The Friday Interview: Michael Kearney, SAS Ireland

8 Dec 2006

This week’s interview is with Michael Kearney (pictured), managing director of SAS Ireland.

What is business intelligence?
Business intelligence is effectively giving the tools to decision makers to make better decisions, faster. Most organisations have vast amounts of data and the amount is doubling every 18 months. The systems they have are helping to run the business on an effective productivity level but they don’t give good insight into the business.

Why should companies be interested in it?
There’s always somebody out there who can do what you do faster and more efficiently, that’s the reality. Why companies should look at business intelligence is because it’s a complete shift. You’re competing on analytics. It’s telling you what customers are profitable, what products you should be bringing to the market, what risk is associated with that and what customers may move to a different supplier. That’s where organisations have to get to, not just eking out a fraction of a percent in efficiency.

So it’s a strategic rather than a tactical implementation?
It’s not a case of blindly going out and trying to win the next tender: it’s much more progressive. That’s where business intelligence will help you. It’s about competing on analytics. Once organisations adopt that mindset they are on a much more secure footing because they’re one step ahead of the competition in terms of innovation. At the end of the day people don’t want more data: they want information.
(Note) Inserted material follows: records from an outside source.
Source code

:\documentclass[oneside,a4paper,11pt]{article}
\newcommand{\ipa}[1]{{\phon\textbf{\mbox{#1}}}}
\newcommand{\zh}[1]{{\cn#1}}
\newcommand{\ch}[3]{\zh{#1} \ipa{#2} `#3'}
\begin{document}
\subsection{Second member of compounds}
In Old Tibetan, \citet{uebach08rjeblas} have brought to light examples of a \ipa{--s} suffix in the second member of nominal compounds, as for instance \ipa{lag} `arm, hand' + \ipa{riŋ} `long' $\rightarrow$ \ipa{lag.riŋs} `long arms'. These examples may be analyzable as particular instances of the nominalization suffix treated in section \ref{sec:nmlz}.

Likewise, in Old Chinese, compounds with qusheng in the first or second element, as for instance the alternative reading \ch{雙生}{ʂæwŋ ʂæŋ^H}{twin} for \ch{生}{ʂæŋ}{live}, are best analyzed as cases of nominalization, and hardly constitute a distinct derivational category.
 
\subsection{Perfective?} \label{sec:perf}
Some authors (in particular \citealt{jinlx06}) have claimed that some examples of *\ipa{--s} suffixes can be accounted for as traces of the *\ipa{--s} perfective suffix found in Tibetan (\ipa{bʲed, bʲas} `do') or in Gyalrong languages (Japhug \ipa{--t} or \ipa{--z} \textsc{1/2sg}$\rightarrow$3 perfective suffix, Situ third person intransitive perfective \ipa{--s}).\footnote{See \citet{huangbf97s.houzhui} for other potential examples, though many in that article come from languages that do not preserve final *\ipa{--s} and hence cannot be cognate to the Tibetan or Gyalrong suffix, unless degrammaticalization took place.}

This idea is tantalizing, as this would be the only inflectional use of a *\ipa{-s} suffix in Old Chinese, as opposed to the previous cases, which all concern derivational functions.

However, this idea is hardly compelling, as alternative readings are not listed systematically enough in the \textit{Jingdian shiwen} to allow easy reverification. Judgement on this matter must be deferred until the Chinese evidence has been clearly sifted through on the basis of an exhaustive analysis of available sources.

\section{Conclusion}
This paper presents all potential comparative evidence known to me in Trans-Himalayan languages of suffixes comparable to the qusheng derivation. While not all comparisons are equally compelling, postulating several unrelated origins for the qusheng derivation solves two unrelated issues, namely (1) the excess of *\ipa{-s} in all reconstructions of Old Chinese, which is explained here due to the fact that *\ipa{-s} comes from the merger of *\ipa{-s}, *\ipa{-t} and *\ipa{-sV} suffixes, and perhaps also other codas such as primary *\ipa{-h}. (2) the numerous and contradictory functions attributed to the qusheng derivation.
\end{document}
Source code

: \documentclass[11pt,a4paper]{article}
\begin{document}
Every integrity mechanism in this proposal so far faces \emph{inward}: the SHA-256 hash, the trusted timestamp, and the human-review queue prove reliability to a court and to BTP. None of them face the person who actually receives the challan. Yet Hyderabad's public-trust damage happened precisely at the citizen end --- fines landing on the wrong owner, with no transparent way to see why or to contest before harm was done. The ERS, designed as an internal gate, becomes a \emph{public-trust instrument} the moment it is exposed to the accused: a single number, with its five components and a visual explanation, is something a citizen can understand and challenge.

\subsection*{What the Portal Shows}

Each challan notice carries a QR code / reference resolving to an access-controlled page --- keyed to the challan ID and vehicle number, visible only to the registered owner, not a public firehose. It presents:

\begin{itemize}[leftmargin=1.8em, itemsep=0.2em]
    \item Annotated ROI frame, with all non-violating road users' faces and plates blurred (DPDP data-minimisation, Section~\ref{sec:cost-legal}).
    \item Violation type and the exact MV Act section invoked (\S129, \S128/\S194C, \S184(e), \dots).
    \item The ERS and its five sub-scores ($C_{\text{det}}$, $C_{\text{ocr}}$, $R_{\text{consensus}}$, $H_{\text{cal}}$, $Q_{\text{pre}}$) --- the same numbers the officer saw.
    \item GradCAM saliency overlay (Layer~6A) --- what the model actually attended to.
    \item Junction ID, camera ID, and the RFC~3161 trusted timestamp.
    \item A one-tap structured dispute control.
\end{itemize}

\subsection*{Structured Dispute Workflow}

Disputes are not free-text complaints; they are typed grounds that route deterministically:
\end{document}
How does it change business planning?
You don’t plan for the past, you plan for the future. Looking at vast amounts of information about your past is only of use if you can transform that into a future view. Predictive analytics is modelling your business on the future, for example ascertaining what customers are going to defect and targeting them in your marketing campaigns.

Is business intelligence only suitable for large companies?
If it was the case that the problems were exclusive to larger organisations I would agree, but they’re not exclusive. In small organisations the exact same problems exist. People will be trying to use Excel to model what they should be doing next year but data quality is invariably a huge issue. There is not an organisation, big or small, that should not be competing on analytics. If the Irish economy is to carry on the way it is that’s what we have to do.